[Stored items]
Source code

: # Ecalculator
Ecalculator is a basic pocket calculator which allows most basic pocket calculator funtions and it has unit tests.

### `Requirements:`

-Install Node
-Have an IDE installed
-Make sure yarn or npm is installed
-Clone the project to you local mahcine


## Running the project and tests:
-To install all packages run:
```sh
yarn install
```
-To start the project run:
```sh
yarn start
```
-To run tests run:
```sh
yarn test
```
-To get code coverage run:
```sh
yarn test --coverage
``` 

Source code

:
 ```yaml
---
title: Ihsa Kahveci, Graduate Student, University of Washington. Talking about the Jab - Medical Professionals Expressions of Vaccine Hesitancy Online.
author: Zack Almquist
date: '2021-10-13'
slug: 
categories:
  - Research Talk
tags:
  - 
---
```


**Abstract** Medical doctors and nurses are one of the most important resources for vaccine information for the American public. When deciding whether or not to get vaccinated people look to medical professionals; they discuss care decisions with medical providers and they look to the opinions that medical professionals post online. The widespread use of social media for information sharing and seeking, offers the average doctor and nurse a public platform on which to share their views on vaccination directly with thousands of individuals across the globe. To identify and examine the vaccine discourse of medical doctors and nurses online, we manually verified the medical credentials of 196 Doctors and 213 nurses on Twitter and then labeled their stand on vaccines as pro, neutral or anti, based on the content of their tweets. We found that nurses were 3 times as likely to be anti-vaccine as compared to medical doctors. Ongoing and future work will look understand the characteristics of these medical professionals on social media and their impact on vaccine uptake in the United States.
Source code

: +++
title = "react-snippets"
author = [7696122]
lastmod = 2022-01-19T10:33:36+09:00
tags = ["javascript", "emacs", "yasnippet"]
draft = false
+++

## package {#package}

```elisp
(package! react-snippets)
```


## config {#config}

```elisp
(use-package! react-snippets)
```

EXERCISE: Nothing in the entries may change. Retype them all.

TASK SOLUTION:
Source code

: # Ecalculator
Ecalculator is a basic pocket calculator which allows most basic pocket calculator funtions and it has unit tests.

### `Requirements:`

-Install Node
-Have an IDE installed
-Make sure yarn or npm is installed
-Clone the project to you local mahcine


## Running the project and tests:
-To install all packages run:
```sh
yarn install
```
-To start the project run:
```sh
yarn start
```
-To run tests run:
```sh
yarn test
```
-To get code coverage run:
```sh
yarn test --coverage
``` 

Source code

:
 ```yaml
---
title: Ihsa Kahveci, Graduate Student, University of Washington. Talking about the Jab - Medical Professionals Expressions of Vaccine Hesitancy Online.
author: Zack Almquist
date: '2021-10-13'
slug: 
categories:
  - Research Talk
tags:
  - 
---
```


**Abstract** Medical doctors and nurses are one of the most important resources for vaccine information for the American public. When deciding whether or not to get vaccinated people look to medical professionals; they discuss care decisions with medical providers and they look to the opinions that medical professionals post online. The widespread use of social media for information sharing and seeking, offers the average doctor and nurse a public platform on which to share their views on vaccination directly with thousands of individuals across the globe. To identify and examine the vaccine discourse of medical doctors and nurses online, we manually verified the medical credentials of 196 Doctors and 213 nurses on Twitter and then labeled their stand on vaccines as pro, neutral or anti, based on the content of their tweets. We found that nurses were 3 times as likely to be anti-vaccine as compared to medical doctors. Ongoing and future work will look understand the characteristics of these medical professionals on social media and their impact on vaccine uptake in the United States.
Source code

: +++
title = "react-snippets"
author = [7696122]
lastmod = 2022-01-19T10:33:36+09:00
tags = ["javascript", "emacs", "yasnippet"]
draft = false
+++

## package {#package}

```elisp
(package! react-snippets)
```


## config {#config}

```elisp
(use-package! react-snippets)
```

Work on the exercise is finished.